A pesar de su
inmensa fama, el cuadro de la Mona Lisa tenía apenas ochenta centímetros, y era
más pequeño que los carteles con su reproducción que vendían en la tienda del
museo. Estaba colgado en la pared noroeste de la Salle des États, tras un panel
protector de plexiglás de unos cinco centímetros de grosor. Pintado en una
tabla de madera de álamo, su aire etéreo y neblinoso se atribuía al dominio que
Leonardo da Vinci poseía de la técnica del sfumato, que consigue que las formas
parezcan fundirse las unas con las otras.
Desde que
había llegado al Louvre, la Mona Lisa —o La Gioconda, como también se la
conocía— había sido robada en dos ocasiones, la última en 1911, cuando
desapareció de la «salle impénetrable» del Louvre, el Salón Carré. Los
parisinos lloraron desconsoladamente en las calles y escribieron cartas a los
periódicos pidiendo a los ladrones que devolvieran la obra. Dos años después,
descubrieron la Mona Lisa en el doble fondo de un baúl, en un hotel de
Florencia.
Langdon, que
ya le había dejado claro a Sophie que no tenía ninguna intención de irse,
atravesó con ella la sala. Cuando aún estaban a unos veinte metros de la Mona
Lisa, ella encendió la linterna y un haz azulado llegó hasta el suelo.
A su lado,
Langdon ya empezaba a notar ese cosquilleo de impaciencia que siempre le
invadía momentos antes de ponerse frente a las grandes obras de arte. Se
esforzaba por ver más allá de la mancha de luz azulada que emanaba de aquella
linterna de rayos ultravioleta. A la izquierda apareció el diván octogonal,
como una isla oscura en el desierto mar del parqué.
Ahora ya
empezaba a distinguir el panel de cristal oscuro en la pared. Sabía que detrás
de él, en los confines de su propia celda exclusiva, estaba el cuadro más
famoso del mundo.
Y sabía
también que aquel mérito, el de ser la obra de arte más famosa del mundo, no le
venía de su enigmática sonrisa, ni de las misteriosas interpretaciones
atribuidas a muchos historiadores del arte y a defensores de las teorías
conspiratorias. No, las cosas eran mucho más sencillas; la Mona Lisa era famosa
porque Leonardo aseguraba que era su obra más lograda. Siempre que salía de
viaje se la llevaba consigo y, si le preguntaban por qué lo hacía, respondía
que le resultaba difícil alejarse de su expresión más sublime de la belleza
femenina.
Con todo,
muchos historiadores del arte sospechaban que la devoción que Leonardo
profesaba por su Mona Lisa no tenía nada que ver con lo artístico. En realidad,
aquel cuadro era un retrato bastante corriente realizado con la técnica del sfumato.
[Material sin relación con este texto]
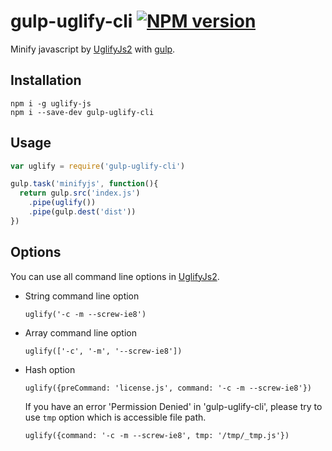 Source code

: # gulp-uglify-cli  [![NPM version](https://badge.fury.io/js/gulp-uglify-cli.svg)](https://badge.fury.io/js/gulp-uglify-cli)

Minify javascript by [UglifyJs2](https://github.com/mishoo/UglifyJS2) with [gulp](https://github.com/gulpjs/gulp).

## Installation

```
npm i -g uglify-js
npm i --save-dev gulp-uglify-cli
```

## Usage

```javascript
var uglify = require('gulp-uglify-cli')

gulp.task('minifyjs', function(){
  return gulp.src('index.js')
    .pipe(uglify())
    .pipe(gulp.dest('dist'))
})
```

## Options

You can use all command line options in [UglifyJs2](https://github.com/mishoo/UglifyJS2#usage).

- String command line option

	`uglify('-c -m --screw-ie8')`

- Array command line option

	`uglify(['-c', '-m', '--screw-ie8'])`

- Hash option

	`uglify({preCommand: 'license.js', command: '-c -m --screw-ie8'})`

	If you have an error 'Permission Denied' in 'gulp-uglify-cli', please try to use `tmp` option which is accessible file path.

	`uglify({command: '-c -m --screw-ie8', tmp: '/tmp/_tmp.js'})`
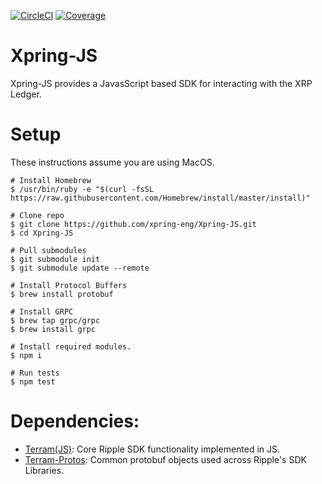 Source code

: [![CircleCI](https://img.shields.io/circleci/build/github/xpring-eng/Xpring-JS/master?style=flat&token=8f614950de4d2dc800bb51710667bbd90d82dda3)](https://circleci.com/gh/xpring-eng/Xpring-JS)
[![Coverage](https://coveralls.io/repos/github/xpring-eng/Xpring-JS/badge.svg?t=DkDKCV)](https://coveralls.io/github/xpring-eng/Xpring-JS)

# Xpring-JS
Xpring-JS provides a JavasScript based SDK for interacting with the XRP Ledger.

# Setup

These instructions assume you are using MacOS. 


```shell
# Install Homebrew
$ /usr/bin/ruby -e "$(curl -fsSL https://raw.githubusercontent.com/Homebrew/install/master/install)"

# Clone repo
$ git clone https://github.com/xpring-eng/Xpring-JS.git
$ cd Xpring-JS

# Pull submodules
$ git submodule init
$ git submodule update --remote

# Install Protocol Buffers
$ brew install protobuf

# Install GRPC
$ brew tap grpc/grpc
$ brew install grpc

# Install required modules.
$ npm i 

# Run tests
$ npm test
```

# Dependencies:
* [Terram(JS)](https://github.com/xpring-eng/terram): Core Ripple SDK functionality implemented in JS.
* [Terram-Protos](https://github.com/xpring-eng/terram-protos): Common protobuf objects used across Ripple's SDK Libraries.
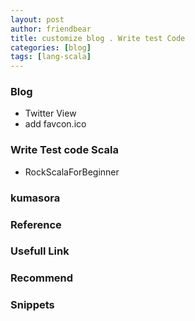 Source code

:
 ```yaml
---
layout: post
author: friendbear
title: customize blog . Write test Code
categories: [blog]
tags: [lang-scala]
---
```


### Blog
 - Twitter View
 - add favcon.ico

### Write Test code Scala
- RockScalaForBeginner

### kumasora

### Reference

### Usefull Link
### Recommend

### Snippets
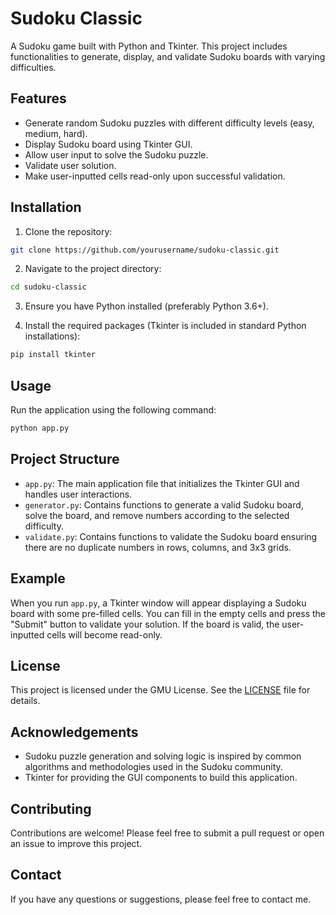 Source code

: # Sudoku Classic

A Sudoku game built with Python and Tkinter. This project includes functionalities to generate, display, and validate Sudoku boards with varying difficulties.

## Features

- Generate random Sudoku puzzles with different difficulty levels (easy, medium, hard).
- Display Sudoku board using Tkinter GUI.
- Allow user input to solve the Sudoku puzzle.
- Validate user solution.
- Make user-inputted cells read-only upon successful validation.

## Installation

1. Clone the repository:

```bash
git clone https://github.com/yourusername/sudoku-classic.git
```

2. Navigate to the project directory:

```bash
cd sudoku-classic
```

3. Ensure you have Python installed (preferably Python 3.6+).

4. Install the required packages (Tkinter is included in standard Python installations):

```bash
pip install tkinter
```

## Usage

Run the application using the following command:

```bash
python app.py
```

## Project Structure

- `app.py`: The main application file that initializes the Tkinter GUI and handles user interactions.
- `generator.py`: Contains functions to generate a valid Sudoku board, solve the board, and remove numbers according to the selected difficulty.
- `validate.py`: Contains functions to validate the Sudoku board ensuring there are no duplicate numbers in rows, columns, and 3x3 grids.

## Example

When you run `app.py`, a Tkinter window will appear displaying a Sudoku board with some pre-filled cells. You can fill in the empty cells and press the "Submit" button to validate your solution. If the board is valid, the user-inputted cells will become read-only.

## License

This project is licensed under the GMU License. See the [LICENSE](LICENSE) file for details.

## Acknowledgements

- Sudoku puzzle generation and solving logic is inspired by common algorithms and methodologies used in the Sudoku community.
- Tkinter for providing the GUI components to build this application.

## Contributing

Contributions are welcome! Please feel free to submit a pull request or open an issue to improve this project.

## Contact

If you have any questions or suggestions, please feel free to contact me. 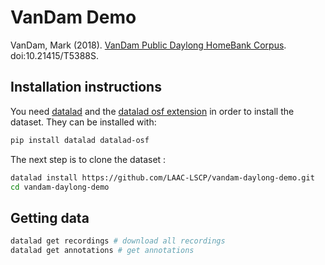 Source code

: # VanDam Demo

VanDam, Mark (2018). [VanDam Public Daylong HomeBank Corpus](https://homebank.talkbank.org/access/Public/VanDam-Daylong.html). doi:10.21415/T5388S.

## Installation instructions

You need [datalad](https://www.datalad.org/) and the [datalad osf extension](https://github.com/datalad/datalad-osf) in order to install the dataset. They can be installed with:

```bash
pip install datalad datalad-osf
```

The next step is to clone the dataset :

```bash
datalad install https://github.com/LAAC-LSCP/vandam-daylong-demo.git
cd vandam-daylong-demo
```

## Getting data

```bash
datalad get recordings # download all recordings
datalad get annotations # get annotations
```
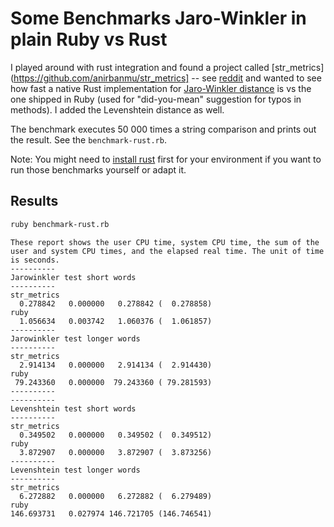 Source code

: # Some Benchmarks Jaro-Winkler in plain Ruby vs Rust

I played around with rust integration and found a project called [str_metrics](https://github.com/anirbanmu/str_metrics] 
-- see [reddit](https://www.reddit.com/r/ruby/comments/fhu07l/released_a_string_metricsdistance_gem_written_in/) and 
wanted to see how fast a native Rust implementation for [Jaro-Winkler distance](https://en.wikipedia.org/wiki/Jaro%E2%80%93Winkler_distance) 
is vs the one shipped in Ruby (used for "did-you-mean" suggestion for typos in methods). 
I added the Levenshtein distance as well.

The benchmark executes 50 000 times a string comparison and prints out the result. See the `benchmark-rust.rb`.

Note: You might need to [install rust](https://www.rust-lang.org/tools/install) first for your environment if you want to run those benchmarks yourself or adapt it.

## Results

```bash
ruby benchmark-rust.rb
```

```
These report shows the user CPU time, system CPU time, the sum of the user and system CPU times, and the elapsed real time. The unit of time is seconds.
----------
Jarowinkler test short words
----------
str_metrics
  0.278842   0.000000   0.278842 (  0.278858)
ruby
  1.056634   0.003742   1.060376 (  1.061857)
----------
Jarowinkler test longer words
----------
str_metrics
  2.914134   0.000000   2.914134 (  2.914430)
ruby
 79.243360   0.000000  79.243360 ( 79.281593)
----------
----------
Levenshtein test short words
----------
str_metrics
  0.349502   0.000000   0.349502 (  0.349512)
ruby
  3.872907   0.000000   3.872907 (  3.873256)
----------
Levenshtein test longer words
----------
str_metrics
  6.272882   0.000000   6.272882 (  6.279489)
ruby
146.693731   0.027974 146.721705 (146.746541)

```
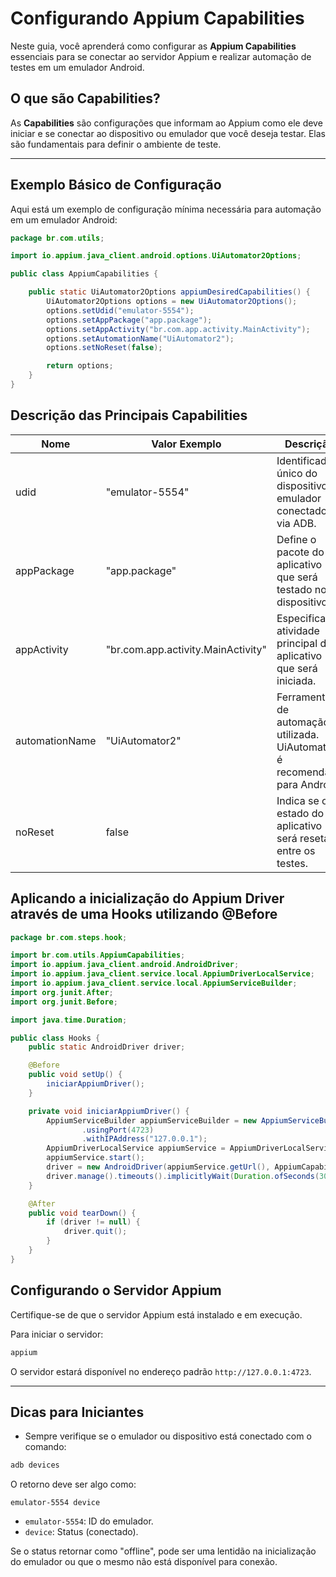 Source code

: 
# Configurando Appium Capabilities

Neste guia, você aprenderá como configurar as **Appium Capabilities** essenciais para se conectar ao servidor Appium e realizar automação de testes em um emulador Android.

## O que são Capabilities?

As **Capabilities** são configurações que informam ao Appium como ele deve iniciar e se conectar ao dispositivo ou emulador que você deseja testar. Elas são fundamentais para definir o ambiente de teste.

---

## Exemplo Básico de Configuração

Aqui está um exemplo de configuração mínima necessária para automação em um emulador Android:

```java
package br.com.utils;

import io.appium.java_client.android.options.UiAutomator2Options;

public class AppiumCapabilities {

    public static UiAutomator2Options appiumDesiredCapabilities() {
        UiAutomator2Options options = new UiAutomator2Options();
        options.setUdid("emulator-5554");
        options.setAppPackage("app.package");
        options.setAppActivity("br.com.app.activity.MainActivity");
        options.setAutomationName("UiAutomator2");
        options.setNoReset(false);

        return options;
    }
}
```

## Descrição das Principais Capabilities

| Nome              | Valor Exemplo                       | Descrição                                                                 |
|--------------------|-------------------------------------|---------------------------------------------------------------------------|
| udid              | "emulator-5554"                    | Identificador único do dispositivo ou emulador conectado via ADB.        |
| appPackage        | "app.package"                      | Define o pacote do aplicativo que será testado no dispositivo.           |
| appActivity       | "br.com.app.activity.MainActivity"  | Especifica a atividade principal do aplicativo que será iniciada.        |
| automationName    | "UiAutomator2"                     | Ferramenta de automação utilizada. UiAutomator2 é recomendada para Android. |
| noReset           | false                              | Indica se o estado do aplicativo será resetado entre os testes.          |

## Aplicando a inicialização do Appium Driver através de uma Hooks utilizando @Before

```java
package br.com.steps.hook;

import br.com.utils.AppiumCapabilities;
import io.appium.java_client.android.AndroidDriver;
import io.appium.java_client.service.local.AppiumDriverLocalService;
import io.appium.java_client.service.local.AppiumServiceBuilder;
import org.junit.After;
import org.junit.Before;

import java.time.Duration;

public class Hooks {
    public static AndroidDriver driver;

    @Before
    public void setUp() {
        iniciarAppiumDriver();
    }

    private void iniciarAppiumDriver() {
        AppiumServiceBuilder appiumServiceBuilder = new AppiumServiceBuilder()
                .usingPort(4723)
                .withIPAddress("127.0.0.1");
        AppiumDriverLocalService appiumService = AppiumDriverLocalService.buildService(appiumServiceBuilder);
        appiumService.start();
        driver = new AndroidDriver(appiumService.getUrl(), AppiumCapabilities.appiumDesiredCapabilities());
        driver.manage().timeouts().implicitlyWait(Duration.ofSeconds(30));
    }

    @After
    public void tearDown() {
        if (driver != null) {
            driver.quit();
        }
    }
}
```

## Configurando o Servidor Appium

Certifique-se de que o servidor Appium está instalado e em execução.

Para iniciar o servidor:

```bash
appium
```

O servidor estará disponível no endereço padrão `http://127.0.0.1:4723`.

---

## Dicas para Iniciantes

- Sempre verifique se o emulador ou dispositivo está conectado com o comando:

```bash
adb devices
```

O retorno deve ser algo como:

```
emulator-5554 device
```

- `emulator-5554`: ID do emulador.
- `device`: Status (conectado).

Se o status retornar como "offline", pode ser uma lentidão na inicialização do emulador ou que o mesmo não está disponível para conexão.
Eran muchos los que aseguraban que su pasión nacía de algo mucho más profundo:
un mensaje oculto entre las capas de pintura. En realidad, la Mona Lisa era una
de las bromas mejor documentadas del mundo. Muchos libros de historia del arte
demostraban que el cuadro era un collage de dobles sentidos y alusiones jocosas
y sin embargo, por increíble que pareciera, la mayoría de la gente seguía
considerando aquella sonrisa como un gran misterio.